Work task:
Lines from the one containing "logique, sécurité applicative" through the last line of the data are to be returned exactly, both ends included, minus any pictures.

(Provided records)

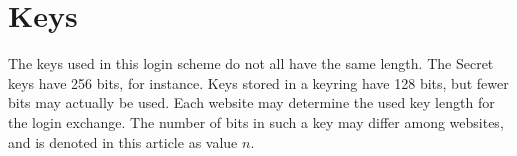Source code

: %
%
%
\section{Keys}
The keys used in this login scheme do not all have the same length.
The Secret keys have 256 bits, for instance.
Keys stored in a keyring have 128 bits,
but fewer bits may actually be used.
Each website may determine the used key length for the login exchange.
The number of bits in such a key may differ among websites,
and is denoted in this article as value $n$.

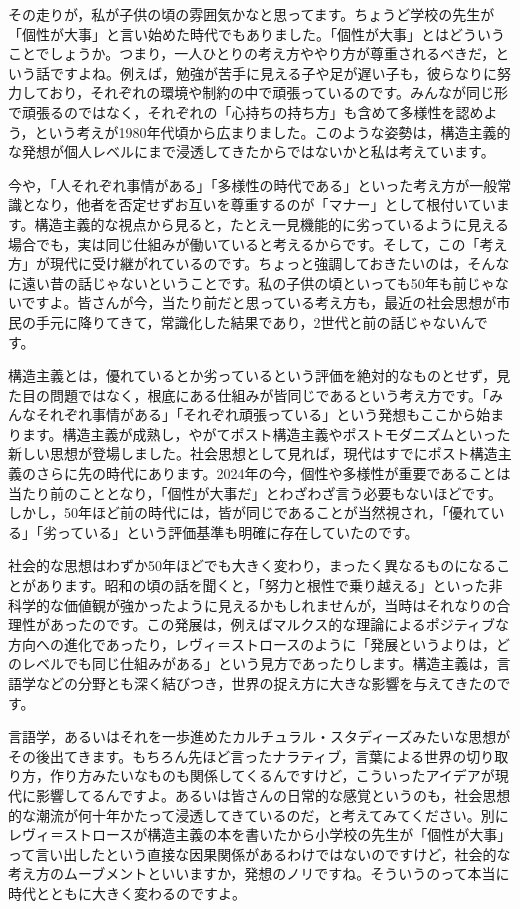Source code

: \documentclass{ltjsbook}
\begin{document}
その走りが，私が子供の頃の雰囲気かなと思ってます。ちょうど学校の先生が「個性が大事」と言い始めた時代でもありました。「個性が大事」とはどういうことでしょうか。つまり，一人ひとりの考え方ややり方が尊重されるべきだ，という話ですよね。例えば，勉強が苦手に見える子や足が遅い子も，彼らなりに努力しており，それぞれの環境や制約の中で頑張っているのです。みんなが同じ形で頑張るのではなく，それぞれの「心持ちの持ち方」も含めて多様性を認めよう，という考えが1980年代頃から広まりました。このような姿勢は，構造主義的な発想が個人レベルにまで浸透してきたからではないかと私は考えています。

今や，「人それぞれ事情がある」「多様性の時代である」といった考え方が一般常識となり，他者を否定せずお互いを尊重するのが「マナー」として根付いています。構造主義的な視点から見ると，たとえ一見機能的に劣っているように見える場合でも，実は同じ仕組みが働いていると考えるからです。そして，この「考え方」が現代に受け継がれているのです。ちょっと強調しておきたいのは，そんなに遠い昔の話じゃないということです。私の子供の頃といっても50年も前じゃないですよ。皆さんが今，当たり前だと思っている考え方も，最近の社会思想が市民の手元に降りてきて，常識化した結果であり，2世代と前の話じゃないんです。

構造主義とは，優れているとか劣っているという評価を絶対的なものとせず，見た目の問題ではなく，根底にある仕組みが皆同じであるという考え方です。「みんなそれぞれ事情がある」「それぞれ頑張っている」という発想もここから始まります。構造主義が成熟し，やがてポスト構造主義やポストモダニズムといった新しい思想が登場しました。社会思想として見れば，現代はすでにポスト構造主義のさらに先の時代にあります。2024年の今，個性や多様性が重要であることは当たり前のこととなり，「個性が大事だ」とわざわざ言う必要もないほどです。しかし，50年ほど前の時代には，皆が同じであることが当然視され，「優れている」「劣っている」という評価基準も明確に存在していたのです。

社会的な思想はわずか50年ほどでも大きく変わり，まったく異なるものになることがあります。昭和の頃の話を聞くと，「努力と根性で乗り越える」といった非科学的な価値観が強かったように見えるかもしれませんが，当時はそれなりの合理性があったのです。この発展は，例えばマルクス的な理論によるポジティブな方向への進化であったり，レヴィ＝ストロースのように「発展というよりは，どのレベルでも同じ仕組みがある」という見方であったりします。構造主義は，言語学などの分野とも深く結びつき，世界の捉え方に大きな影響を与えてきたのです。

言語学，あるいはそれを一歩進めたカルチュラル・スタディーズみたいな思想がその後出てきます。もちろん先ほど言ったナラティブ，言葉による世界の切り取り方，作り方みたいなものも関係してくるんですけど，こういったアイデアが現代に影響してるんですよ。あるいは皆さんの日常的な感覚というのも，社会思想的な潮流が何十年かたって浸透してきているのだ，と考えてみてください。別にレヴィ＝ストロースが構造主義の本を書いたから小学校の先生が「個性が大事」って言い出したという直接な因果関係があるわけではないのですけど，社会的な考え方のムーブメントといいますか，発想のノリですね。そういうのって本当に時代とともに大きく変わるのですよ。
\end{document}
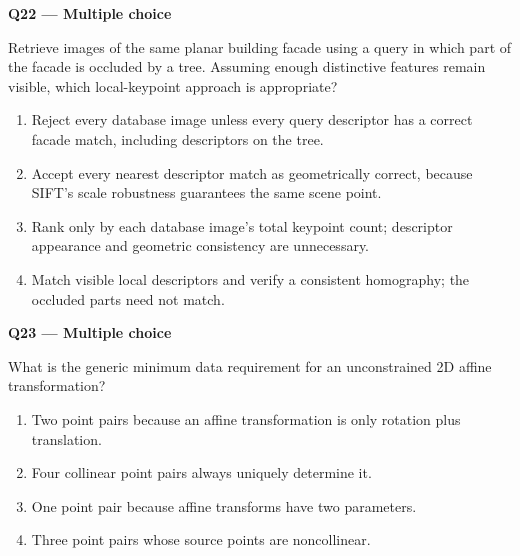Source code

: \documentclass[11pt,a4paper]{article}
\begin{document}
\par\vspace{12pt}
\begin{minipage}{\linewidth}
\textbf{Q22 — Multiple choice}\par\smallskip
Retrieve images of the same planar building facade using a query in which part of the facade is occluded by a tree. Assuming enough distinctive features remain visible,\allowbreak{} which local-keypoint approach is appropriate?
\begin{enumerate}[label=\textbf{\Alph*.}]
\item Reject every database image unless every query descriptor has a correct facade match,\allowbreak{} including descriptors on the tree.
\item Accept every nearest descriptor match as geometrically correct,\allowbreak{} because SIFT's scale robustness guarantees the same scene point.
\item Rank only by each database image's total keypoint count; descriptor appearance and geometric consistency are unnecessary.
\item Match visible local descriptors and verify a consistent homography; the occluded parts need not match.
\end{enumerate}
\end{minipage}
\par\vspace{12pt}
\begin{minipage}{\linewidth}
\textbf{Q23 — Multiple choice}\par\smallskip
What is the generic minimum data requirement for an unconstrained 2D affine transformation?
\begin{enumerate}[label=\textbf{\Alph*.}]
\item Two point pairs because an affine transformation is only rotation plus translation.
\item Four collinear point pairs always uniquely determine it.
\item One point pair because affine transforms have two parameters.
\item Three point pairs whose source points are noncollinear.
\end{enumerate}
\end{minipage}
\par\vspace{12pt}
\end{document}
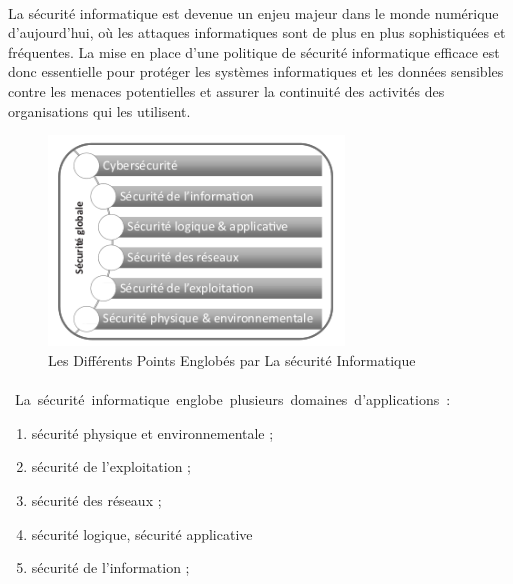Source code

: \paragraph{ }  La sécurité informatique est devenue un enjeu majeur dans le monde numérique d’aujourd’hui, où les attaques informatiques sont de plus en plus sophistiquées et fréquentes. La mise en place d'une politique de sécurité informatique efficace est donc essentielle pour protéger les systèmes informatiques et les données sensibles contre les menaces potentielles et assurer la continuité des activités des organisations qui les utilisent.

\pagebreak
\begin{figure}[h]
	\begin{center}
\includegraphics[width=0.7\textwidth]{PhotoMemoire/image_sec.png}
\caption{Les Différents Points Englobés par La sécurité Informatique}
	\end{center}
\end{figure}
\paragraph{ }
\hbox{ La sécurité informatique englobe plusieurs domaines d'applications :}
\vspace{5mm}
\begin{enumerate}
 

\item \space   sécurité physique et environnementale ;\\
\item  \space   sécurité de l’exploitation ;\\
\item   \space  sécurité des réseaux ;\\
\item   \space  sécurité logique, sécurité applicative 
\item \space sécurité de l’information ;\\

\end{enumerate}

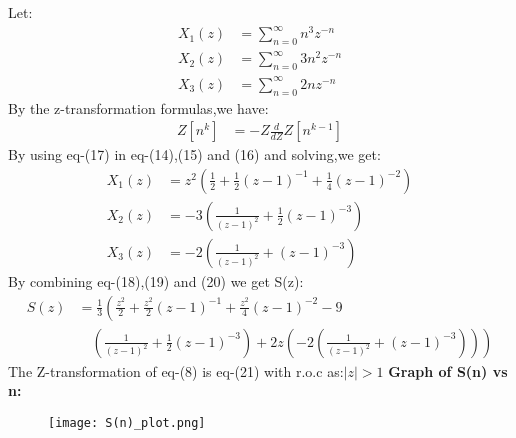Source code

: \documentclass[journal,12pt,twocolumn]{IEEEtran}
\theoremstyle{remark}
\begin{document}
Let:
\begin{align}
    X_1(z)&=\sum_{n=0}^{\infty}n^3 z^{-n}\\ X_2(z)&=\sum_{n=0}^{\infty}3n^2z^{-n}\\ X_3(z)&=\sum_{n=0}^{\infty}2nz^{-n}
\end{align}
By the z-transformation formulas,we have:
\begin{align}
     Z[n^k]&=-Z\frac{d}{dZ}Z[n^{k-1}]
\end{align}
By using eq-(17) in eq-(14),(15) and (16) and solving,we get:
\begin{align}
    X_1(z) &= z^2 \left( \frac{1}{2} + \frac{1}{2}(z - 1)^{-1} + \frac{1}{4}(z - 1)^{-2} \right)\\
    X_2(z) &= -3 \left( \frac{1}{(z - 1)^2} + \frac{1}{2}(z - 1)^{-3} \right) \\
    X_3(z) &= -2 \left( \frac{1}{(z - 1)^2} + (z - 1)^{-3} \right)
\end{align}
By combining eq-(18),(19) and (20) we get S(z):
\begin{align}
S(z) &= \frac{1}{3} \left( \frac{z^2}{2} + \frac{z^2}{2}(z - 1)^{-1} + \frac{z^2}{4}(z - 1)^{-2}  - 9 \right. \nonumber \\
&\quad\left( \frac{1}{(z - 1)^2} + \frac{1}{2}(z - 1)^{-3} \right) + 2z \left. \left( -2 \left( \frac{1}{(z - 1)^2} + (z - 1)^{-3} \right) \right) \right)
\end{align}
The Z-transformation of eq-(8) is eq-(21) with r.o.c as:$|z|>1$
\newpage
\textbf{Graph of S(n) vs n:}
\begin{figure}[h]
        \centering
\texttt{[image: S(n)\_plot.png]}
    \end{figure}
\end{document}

(End Provided records)

Answer for this exercise:
\item   \space  sécurité logique, sécurité applicative 
\item \space sécurité de l’information ;\\

\end{enumerate}

Source code

: \documentclass[journal,12pt,twocolumn]{IEEEtran}
\theoremstyle{remark}
\begin{document}
Let:
\begin{align}
    X_1(z)&=\sum_{n=0}^{\infty}n^3 z^{-n}\\ X_2(z)&=\sum_{n=0}^{\infty}3n^2z^{-n}\\ X_3(z)&=\sum_{n=0}^{\infty}2nz^{-n}
\end{align}
By the z-transformation formulas,we have:
\begin{align}
     Z[n^k]&=-Z\frac{d}{dZ}Z[n^{k-1}]
\end{align}
By using eq-(17) in eq-(14),(15) and (16) and solving,we get:
\begin{align}
    X_1(z) &= z^2 \left( \frac{1}{2} + \frac{1}{2}(z - 1)^{-1} + \frac{1}{4}(z - 1)^{-2} \right)\\
    X_2(z) &= -3 \left( \frac{1}{(z - 1)^2} + \frac{1}{2}(z - 1)^{-3} \right) \\
    X_3(z) &= -2 \left( \frac{1}{(z - 1)^2} + (z - 1)^{-3} \right)
\end{align}
By combining eq-(18),(19) and (20) we get S(z):
\begin{align}
S(z) &= \frac{1}{3} \left( \frac{z^2}{2} + \frac{z^2}{2}(z - 1)^{-1} + \frac{z^2}{4}(z - 1)^{-2}  - 9 \right. \nonumber \\
&\quad\left( \frac{1}{(z - 1)^2} + \frac{1}{2}(z - 1)^{-3} \right) + 2z \left. \left( -2 \left( \frac{1}{(z - 1)^2} + (z - 1)^{-3} \right) \right) \right)
\end{align}
The Z-transformation of eq-(8) is eq-(21) with r.o.c as:$|z|>1$
\newpage
\textbf{Graph of S(n) vs n:}
\begin{figure}[h]
        \centering
\texttt{[image: S(n)\_plot.png]}
    \end{figure}
\end{document}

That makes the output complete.